§ Exercise aim:
Would you please return the lines of the entries below starting at the line that has "then be estimated as follows." and ending at the line that has "This final step, which", both included, exactly as they are?

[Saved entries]
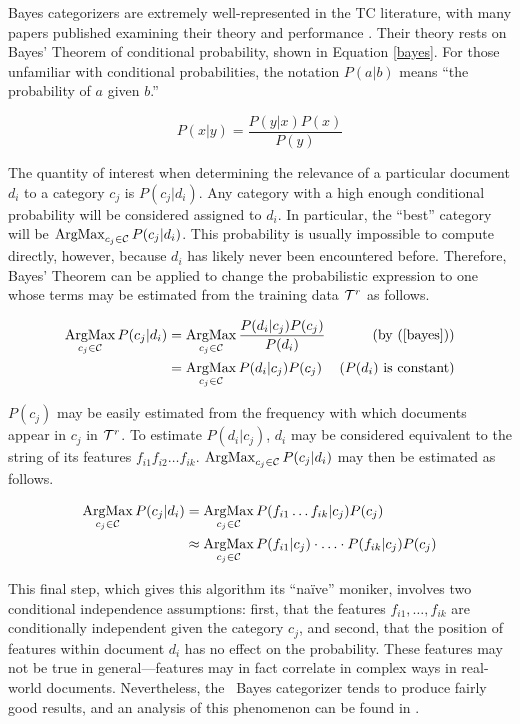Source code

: \naive Bayes categorizers are extremely well-represented in the TC
literature, with many papers published examining their theory and
performance \cite{lewis:98,yang:99,sebastiani:02}.
Their theory rests on Bayes' Theorem of conditional probability, shown
in Equation \ref{bayes}.  For those unfamiliar with conditional
probabilities, the notation $P(a|b)$ means ``the probability of $a$
given $b$.''

\begin{equation} \label{bayes}
P(x|y) = \frac{P(y|x) P(x)}{P(y)}
\end{equation}

The quantity of interest when determining the relevance of a
particular document $d_i$ to a category $c_j$ is $P(c_j|d_i)$.  Any
category with a high enough conditional probability will be considered
assigned to $d_i$.  In particular, the ``best'' category will be
$\operatorname*{ArgMax}_{c_j\in\mathcal{C}} P(c_j|d_i)$. This probability is usually impossible to
compute directly, however, because $d_i$ has likely never been
encountered before.  Therefore, Bayes' Theorem can be applied to
change the probabilistic expression to one whose terms may be
estimated from the training data $\mathcal{T}^r$ as follows.

\begin{align*}
\operatorname*{ArgMax}_{c_j\in\mathcal{C}} P(c_j|d_i) 
 & = \operatorname*{ArgMax}_{c_j\in\mathcal{C}} \frac{P(d_i|c_j) P(c_j)}{P(d_i)} & (\text{by (\ref{bayes})}) \\
 & = \operatorname*{ArgMax}_{c_j\in\mathcal{C}} P(d_i|c_j) P(c_j) & (P(d_i) \text{ is constant})
\end{align*}

$P(c_j)$ may be easily estimated from the frequency with which
documents appear in $c_j$ in $\mathcal{T}^r$.  To estimate $P(d_i|c_j)$,
$d_i$ may be considered equivalent to the string of its features
$f_{i1} f_{i2} \ldots f_{ik}$.  $\operatorname*{ArgMax}_{c_j\in\mathcal{C}} P(c_j|d_i)$ may
then be estimated as follows.

\begin{align*}
\operatorname*{ArgMax}_{c_j\in\mathcal{C}} P(c_j|d_i) 
 & = \operatorname*{ArgMax}_{c_j\in\mathcal{C}} P(f_{i1} \ldots f_{ik}|c_j) P(c_j) \\
 & \approx \operatorname*{ArgMax}_{c_j\in\mathcal{C}} P(f_{i1}|c_j) \cdot \ldots \cdot P(f_{ik}|c_j) P(c_j)
\end{align*}

This final step, which gives this algorithm its ``na\"ive'' moniker,
involves two conditional independence assumptions: first, that the
features $f_{i1}, \ldots, f_{ik}$ are conditionally independent given
the category $c_j$, and second, that the position of features within
document $d_i$ has no effect on the probability.  These features may
not be true in general---features may in fact correlate in complex
ways in real-world documents.  Nevertheless, the \naive\ Bayes
categorizer tends to produce fairly good results, and an analysis of
this phenomenon can be found in \cite{domingos:97}.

§ Your response:
then be estimated as follows.

\begin{align*}
\operatorname*{ArgMax}_{c_j\in\mathcal{C}} P(c_j|d_i) 
 & = \operatorname*{ArgMax}_{c_j\in\mathcal{C}} P(f_{i1} \ldots f_{ik}|c_j) P(c_j) \\
 & \approx \operatorname*{ArgMax}_{c_j\in\mathcal{C}} P(f_{i1}|c_j) \cdot \ldots \cdot P(f_{ik}|c_j) P(c_j)
\end{align*}

This final step, which gives this algorithm its ``na\"ive'' moniker,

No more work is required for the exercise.